Basically it was the same play on which Patton had sped to a touchdown in the Battle of France, after the First Army had opened up a hole for him in the Saint-Lô breakthrough. There, as at the Rhine, it had been Quarterback Bradley's precise timing and teamwork that had shaken Patton loose to do his spectacular stuff. Now, as he had after Saint-Lô, it was Halfback Patton who captured the headlines. He was definitely in nomination for Public Hero No. 1 of the war in Europe.
Speed & Daring. George Smith Patton Jr., third in three generations to bear the name,* is fast becoming a legend. The U.S. public, always more interested in the ballcarrier than in the blockers who open a hole for him, liked Patton's flourishes, his flamboyance, his victories.
The Patton legend extends into other armies. There are "Patton men" in the U.S. First, Seventh, Ninth and Fifteenth Armies, who believe Patton's aggressive spirit and swift movement should set the tone and pace for all U.S. arms. Some try to imitate him. Keener appraisers do not undervalue Patton's fiery leadership, his dash and imagination as an army commander. But they believe that George Patton is in exactly the right job now, running his army at the front rather than a team of armies from group headquarters.
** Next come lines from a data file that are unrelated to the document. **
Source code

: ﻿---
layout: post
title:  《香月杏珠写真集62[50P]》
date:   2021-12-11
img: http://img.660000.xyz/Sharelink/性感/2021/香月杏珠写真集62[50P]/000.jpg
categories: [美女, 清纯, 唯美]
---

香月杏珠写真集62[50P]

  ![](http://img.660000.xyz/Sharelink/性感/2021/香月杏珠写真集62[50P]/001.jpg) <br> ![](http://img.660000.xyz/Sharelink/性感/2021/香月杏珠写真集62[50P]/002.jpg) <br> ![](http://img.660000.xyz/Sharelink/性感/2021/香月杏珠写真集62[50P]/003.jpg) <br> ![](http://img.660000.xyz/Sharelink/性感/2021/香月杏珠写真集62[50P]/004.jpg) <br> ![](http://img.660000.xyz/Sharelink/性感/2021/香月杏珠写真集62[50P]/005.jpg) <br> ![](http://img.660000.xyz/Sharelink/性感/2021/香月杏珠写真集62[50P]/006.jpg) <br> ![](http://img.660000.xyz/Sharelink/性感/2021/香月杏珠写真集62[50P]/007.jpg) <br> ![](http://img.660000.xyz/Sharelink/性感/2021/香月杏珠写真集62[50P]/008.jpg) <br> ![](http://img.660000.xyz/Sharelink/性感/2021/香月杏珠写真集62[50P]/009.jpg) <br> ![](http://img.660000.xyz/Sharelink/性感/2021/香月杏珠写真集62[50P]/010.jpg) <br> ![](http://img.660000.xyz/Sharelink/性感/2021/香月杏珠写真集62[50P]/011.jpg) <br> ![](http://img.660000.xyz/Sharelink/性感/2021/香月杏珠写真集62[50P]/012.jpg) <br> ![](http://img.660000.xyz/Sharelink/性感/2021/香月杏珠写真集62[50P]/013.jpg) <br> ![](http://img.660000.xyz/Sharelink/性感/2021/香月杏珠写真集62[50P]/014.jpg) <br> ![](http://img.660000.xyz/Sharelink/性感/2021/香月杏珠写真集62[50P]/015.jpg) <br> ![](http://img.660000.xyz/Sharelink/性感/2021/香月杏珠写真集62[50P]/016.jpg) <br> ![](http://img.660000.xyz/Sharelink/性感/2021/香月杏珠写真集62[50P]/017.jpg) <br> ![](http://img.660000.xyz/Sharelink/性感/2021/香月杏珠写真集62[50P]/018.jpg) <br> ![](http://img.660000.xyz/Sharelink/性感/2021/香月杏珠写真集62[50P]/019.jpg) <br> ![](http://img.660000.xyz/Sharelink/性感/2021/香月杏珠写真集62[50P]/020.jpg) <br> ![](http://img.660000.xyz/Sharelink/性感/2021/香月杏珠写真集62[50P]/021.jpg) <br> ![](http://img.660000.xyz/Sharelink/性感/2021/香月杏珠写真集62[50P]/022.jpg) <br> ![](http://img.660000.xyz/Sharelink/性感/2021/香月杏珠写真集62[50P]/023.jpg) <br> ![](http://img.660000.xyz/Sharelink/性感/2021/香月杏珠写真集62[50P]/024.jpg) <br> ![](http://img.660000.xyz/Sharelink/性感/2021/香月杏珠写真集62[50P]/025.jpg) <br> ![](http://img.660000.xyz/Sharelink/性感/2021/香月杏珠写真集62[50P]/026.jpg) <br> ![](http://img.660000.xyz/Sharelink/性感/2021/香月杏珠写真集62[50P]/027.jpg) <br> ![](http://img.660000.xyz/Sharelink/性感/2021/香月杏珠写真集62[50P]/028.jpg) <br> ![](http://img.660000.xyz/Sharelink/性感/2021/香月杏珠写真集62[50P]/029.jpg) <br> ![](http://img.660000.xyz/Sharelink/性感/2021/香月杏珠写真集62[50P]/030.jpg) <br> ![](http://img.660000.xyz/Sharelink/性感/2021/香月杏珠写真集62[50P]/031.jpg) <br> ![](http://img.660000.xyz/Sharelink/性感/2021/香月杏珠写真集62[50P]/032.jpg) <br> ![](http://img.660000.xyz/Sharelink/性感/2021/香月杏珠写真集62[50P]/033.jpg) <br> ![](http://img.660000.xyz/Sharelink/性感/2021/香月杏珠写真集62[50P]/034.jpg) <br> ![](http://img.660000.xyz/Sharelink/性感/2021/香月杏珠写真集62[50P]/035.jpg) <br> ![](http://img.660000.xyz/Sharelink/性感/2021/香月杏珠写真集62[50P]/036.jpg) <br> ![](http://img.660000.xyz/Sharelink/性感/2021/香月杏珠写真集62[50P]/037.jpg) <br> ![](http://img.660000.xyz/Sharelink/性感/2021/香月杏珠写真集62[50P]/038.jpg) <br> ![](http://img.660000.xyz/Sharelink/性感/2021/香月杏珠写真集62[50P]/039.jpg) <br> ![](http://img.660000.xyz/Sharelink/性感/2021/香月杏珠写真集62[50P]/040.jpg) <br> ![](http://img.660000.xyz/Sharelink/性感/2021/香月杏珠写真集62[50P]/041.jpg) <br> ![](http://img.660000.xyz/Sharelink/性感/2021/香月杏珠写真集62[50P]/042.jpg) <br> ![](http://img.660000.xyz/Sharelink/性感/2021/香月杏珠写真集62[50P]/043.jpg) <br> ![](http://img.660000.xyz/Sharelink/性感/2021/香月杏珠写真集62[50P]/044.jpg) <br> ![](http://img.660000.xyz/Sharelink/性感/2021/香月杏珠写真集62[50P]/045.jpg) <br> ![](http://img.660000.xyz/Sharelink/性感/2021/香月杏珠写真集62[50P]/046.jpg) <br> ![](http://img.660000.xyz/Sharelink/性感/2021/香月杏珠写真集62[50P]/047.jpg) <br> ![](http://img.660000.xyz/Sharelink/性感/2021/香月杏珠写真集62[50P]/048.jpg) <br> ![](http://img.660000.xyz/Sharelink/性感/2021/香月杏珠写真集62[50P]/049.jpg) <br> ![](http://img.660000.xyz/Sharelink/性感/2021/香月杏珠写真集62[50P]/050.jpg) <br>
The reserve British regard Patton's elan and peacock-strutting brilliance as "great style," even compare him with his colorful antithesiscautious Field Marshal Sir Bernard Law Montgomery. The French, Dutch, Belgians regard Patton with vast confidence. Even the Germans help to glorify him. Some enemy officers & men consider it more honorable to have had to surrender to "Bloody" Patton's Third Army.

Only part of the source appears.